Saved entries
- - -
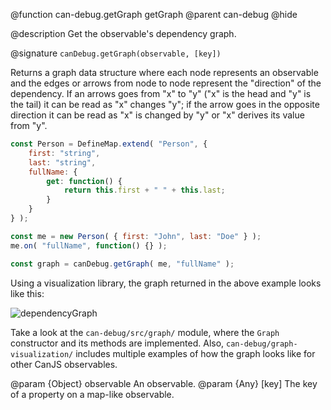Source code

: @function can-debug.getGraph getGraph
@parent can-debug
@hide

@description Get the observable's dependency graph.

@signature `canDebug.getGraph(observable, [key])`

Returns a graph data structure where each node represents an observable and the 
edges or arrows from node to node represent the "direction" of the dependency. If
an arrows goes from "x" to "y" ("x" is the head and "y" is the tail) it can be read 
as "x" changes "y"; if the arrow goes in the opposite direction it can be read as "x" 
is changed by "y" or "x" derives its value from "y".

```js
const Person = DefineMap.extend( "Person", {
	first: "string",
	last: "string",
	fullName: {
		get: function() {
			return this.first + " " + this.last;
		}
	}
} );

const me = new Person( { first: "John", last: "Doe" } );
me.on( "fullName", function() {} );

const graph = canDebug.getGraph( me, "fullName" );
```

Using a visualization library, the graph returned in the above example looks like 
this:

![dependencyGraph](../node_modules/can-debug/doc/map-dependency-graph.png)

Take a look at the `can-debug/src/graph/` module, where the `Graph` constructor
and its methods are implemented. Also, `can-debug/graph-visualization/` includes
multiple examples of how the graph looks like for other CanJS observables.

@param {Object} observable An observable.
@param {Any} [key] The key of a property on a map-like observable.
- - -
■ **Task brief**
An exact repeat of all the data is required, pictures excluded.

■ **Solution to the problem**
Source code

: @function can-debug.getGraph getGraph
@parent can-debug
@hide

@description Get the observable's dependency graph.

@signature `canDebug.getGraph(observable, [key])`

Returns a graph data structure where each node represents an observable and the 
edges or arrows from node to node represent the "direction" of the dependency. If
an arrows goes from "x" to "y" ("x" is the head and "y" is the tail) it can be read 
as "x" changes "y"; if the arrow goes in the opposite direction it can be read as "x" 
is changed by "y" or "x" derives its value from "y".

```js
const Person = DefineMap.extend( "Person", {
	first: "string",
	last: "string",
	fullName: {
		get: function() {
			return this.first + " " + this.last;
		}
	}
} );

const me = new Person( { first: "John", last: "Doe" } );
me.on( "fullName", function() {} );

const graph = canDebug.getGraph( me, "fullName" );
```

Using a visualization library, the graph returned in the above example looks like 
this:

![dependencyGraph](../node_modules/can-debug/doc/map-dependency-graph.png)

Take a look at the `can-debug/src/graph/` module, where the `Graph` constructor
and its methods are implemented. Also, `can-debug/graph-visualization/` includes
multiple examples of how the graph looks like for other CanJS observables.

@param {Object} observable An observable.
@param {Any} [key] The key of a property on a map-like observable.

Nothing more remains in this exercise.